**Exercise description**
Write out every record in full, exactly as written, please.

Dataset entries
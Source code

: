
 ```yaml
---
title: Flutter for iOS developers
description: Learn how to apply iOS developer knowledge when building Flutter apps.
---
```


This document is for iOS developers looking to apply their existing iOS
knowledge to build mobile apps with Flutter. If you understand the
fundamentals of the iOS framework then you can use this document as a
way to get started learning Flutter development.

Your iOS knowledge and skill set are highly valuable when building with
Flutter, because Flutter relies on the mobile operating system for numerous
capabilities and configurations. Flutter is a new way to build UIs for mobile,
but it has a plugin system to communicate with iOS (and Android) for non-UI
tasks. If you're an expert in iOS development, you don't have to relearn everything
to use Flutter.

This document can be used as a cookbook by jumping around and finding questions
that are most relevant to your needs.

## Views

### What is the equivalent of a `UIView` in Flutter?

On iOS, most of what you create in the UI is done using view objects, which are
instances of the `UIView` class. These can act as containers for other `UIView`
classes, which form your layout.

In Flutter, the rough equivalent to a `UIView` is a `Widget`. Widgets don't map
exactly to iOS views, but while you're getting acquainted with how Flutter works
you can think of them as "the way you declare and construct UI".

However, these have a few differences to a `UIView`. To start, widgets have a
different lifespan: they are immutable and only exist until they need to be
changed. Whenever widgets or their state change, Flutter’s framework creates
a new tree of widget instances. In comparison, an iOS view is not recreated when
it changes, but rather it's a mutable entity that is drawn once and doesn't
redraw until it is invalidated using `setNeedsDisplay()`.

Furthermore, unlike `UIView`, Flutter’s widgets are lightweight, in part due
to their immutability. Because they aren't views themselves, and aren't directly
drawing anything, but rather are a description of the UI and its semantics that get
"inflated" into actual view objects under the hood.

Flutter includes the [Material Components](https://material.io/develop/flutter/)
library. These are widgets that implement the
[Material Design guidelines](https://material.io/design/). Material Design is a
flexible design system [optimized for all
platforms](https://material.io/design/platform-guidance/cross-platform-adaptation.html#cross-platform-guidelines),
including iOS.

**Answer space**
Source code

:
 ```yaml
---
title: Flutter for iOS developers
description: Learn how to apply iOS developer knowledge when building Flutter apps.
---
```


This document is for iOS developers looking to apply their existing iOS
knowledge to build mobile apps with Flutter. If you understand the
fundamentals of the iOS framework then you can use this document as a
way to get started learning Flutter development.

Your iOS knowledge and skill set are highly valuable when building with
Flutter, because Flutter relies on the mobile operating system for numerous
capabilities and configurations. Flutter is a new way to build UIs for mobile,
but it has a plugin system to communicate with iOS (and Android) for non-UI
tasks. If you're an expert in iOS development, you don't have to relearn everything
to use Flutter.

This document can be used as a cookbook by jumping around and finding questions
that are most relevant to your needs.

## Views

### What is the equivalent of a `UIView` in Flutter?

On iOS, most of what you create in the UI is done using view objects, which are
instances of the `UIView` class. These can act as containers for other `UIView`
classes, which form your layout.

In Flutter, the rough equivalent to a `UIView` is a `Widget`. Widgets don't map
exactly to iOS views, but while you're getting acquainted with how Flutter works
you can think of them as "the way you declare and construct UI".

However, these have a few differences to a `UIView`. To start, widgets have a
different lifespan: they are immutable and only exist until they need to be
changed. Whenever widgets or their state change, Flutter’s framework creates
a new tree of widget instances. In comparison, an iOS view is not recreated when
it changes, but rather it's a mutable entity that is drawn once and doesn't
redraw until it is invalidated using `setNeedsDisplay()`.

Furthermore, unlike `UIView`, Flutter’s widgets are lightweight, in part due
to their immutability. Because they aren't views themselves, and aren't directly
drawing anything, but rather are a description of the UI and its semantics that get
"inflated" into actual view objects under the hood.

Flutter includes the [Material Components](https://material.io/develop/flutter/)
library. These are widgets that implement the
[Material Design guidelines](https://material.io/design/). Material Design is a
flexible design system [optimized for all
platforms](https://material.io/design/platform-guidance/cross-platform-adaptation.html#cross-platform-guidelines),
including iOS.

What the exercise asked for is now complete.